Asked about her hobbies she copped to bike riding, going to the gym, reading—“I still like fairy tales and science fiction”—and playing poker.  She described her fondest memories: throwing out the first pitch at Yankee Stadium; having dinner with J-Lo and Marc Anthony; being a voice in the conference room where Citizens United was decided; and getting to sit through her first state of the union as a Supreme Court justice who had once been a “little girl from the Bronx, whose father had died, and spoke Spanish before she spoke English.”

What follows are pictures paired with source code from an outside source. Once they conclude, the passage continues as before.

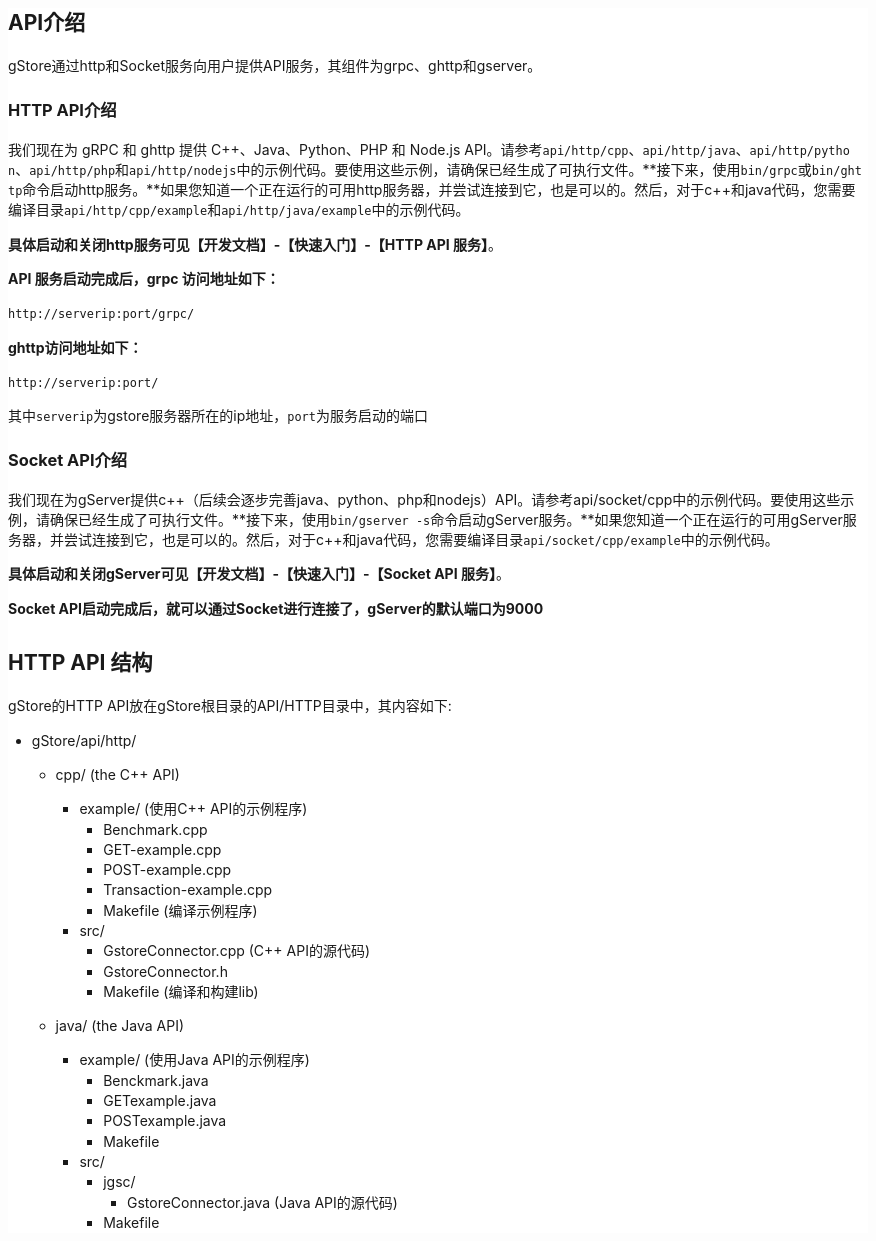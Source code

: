 ## API介绍

gStore通过http和Socket服务向用户提供API服务，其组件为grpc、ghttp和gserver。

### HTTP API介绍

我们现在为 gRPC 和 ghttp 提供 C++、Java、Python、PHP 和 Node.js API。请参考`api/http/cpp`、`api/http/java`、`api/http/python`、`api/http/php`和`api/http/nodejs`中的示例代码。要使用这些示例，请确保已经生成了可执行文件。**接下来，使用`bin/grpc`或`bin/ghttp`命令启动http服务。**如果您知道一个正在运行的可用http服务器，并尝试连接到它，也是可以的。然后，对于c++和java代码，您需要编译目录`api/http/cpp/example`和`api/http/java/example`中的示例代码。

**具体启动和关闭http服务可见【开发文档】-【快速入门】-【HTTP API 服务】**。

**API 服务启动完成后，grpc 访问地址如下：**

```
http://serverip:port/grpc/
```

**ghttp访问地址如下：**

```
http://serverip:port/
```

其中`serverip`为gstore服务器所在的ip地址，`port`为服务启动的端口



### Socket API介绍

我们现在为gServer提供c++（后续会逐步完善java、python、php和nodejs）API。请参考api/socket/cpp中的示例代码。要使用这些示例，请确保已经生成了可执行文件。**接下来，使用`bin/gserver -s`命令启动gServer服务。**如果您知道一个正在运行的可用gServer服务器，并尝试连接到它，也是可以的。然后，对于c++和java代码，您需要编译目录`api/socket/cpp/example`中的示例代码。

**具体启动和关闭gServer可见【开发文档】-【快速入门】-【Socket API 服务】**。

**Socket API启动完成后，就可以通过Socket进行连接了，gServer的默认端口为9000**






## HTTP API 结构
gStore的HTTP API放在gStore根目录的API/HTTP目录中，其内容如下:

- gStore/api/http/

  - cpp/ (the C++ API)

    - example/ (使用C++ API的示例程序)
      - Benchmark.cpp
      - GET-example.cpp
      - POST-example.cpp
      - Transaction-example.cpp
      - Makefile  (编译示例程序)
    - src/
      - GstoreConnector.cpp  (C++ API的源代码)
      - GstoreConnector.h
      - Makefile (编译和构建lib)
  - java/ (the Java API)
    - example/  (使用Java API的示例程序)
      - Benckmark.java
      - GETexample.java
      - POSTexample.java
      - Makefile
    - src/
      - jgsc/
        - GstoreConnector.java  (Java API的源代码)
      - Makefile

Sotomayor also had some insights about the polarization that has crippled Washington for years. The justice noted that she met with 92 senators before her confirmation hearings and some told her this story: When television cameras arrived in the Senate chamber, everyone stopped actually turning up for hearings. Before then, “you had to be in the room, you were forced to listen. And there were rules about how to listen.” Today, she noted, nobody goes to the Senate chamber except to speak. Nobody listens to one another because they are briefed by their staff. Nobody eats together in the cafeteria or meets with any group but other members of their party. She stressed that at the Supreme Court the nine justices still have conference together, eat together, and are forced to listen. It isn’t perfect. They get frustrated. “But the most important dynamic in human history is personal exchange,” she said. “And only then can you listen.”

Sotomayor then told an incredulous crowd that the justice she most resembles as a matter of character and personality is Clarence Thomas. Like her, he is an extrovert. “He knows every employee in the court, their families, when they’re sick he’s the first with flowers,” she said. “He cares deeply for the people around him. You are never in doubt that he cares for you as a person.”

She said that this and only this has allowed her to “argue, lose, win, lose again, and never turn it into hate.”

Favorite Sesame Street character? I thought you’d never ask. Turns out it’s a three-way tie:

I always liked Elmo, because he was red, but I vacillated between him and Cookie Monster. Because of my diabetes I loved anyone who could eat cookies. But then I met Abby Cadabby, who wasn’t a character when I was watching. And she was the first Sesame Street character made for little girls. She’s silly, she’s smart, and she can make you laugh.

Sotomayor’s fundamental message of decency, inclusion, openness, and listening may come off as naïve during these times of heightened political fury and mistrust. It’s easy to say the justices are either kidding themselves about civility, or lying to the rest of us. But this incredible capacity to focus on, well the 7,000 other people in the room is the way Sotomayor plans to continue to live her life. And given the choice between the sustained performance art of angry guys, and her way, it’s heartening to know that America’s educators were on their feet for her. I’d suggest that Cookie Monster would also approve.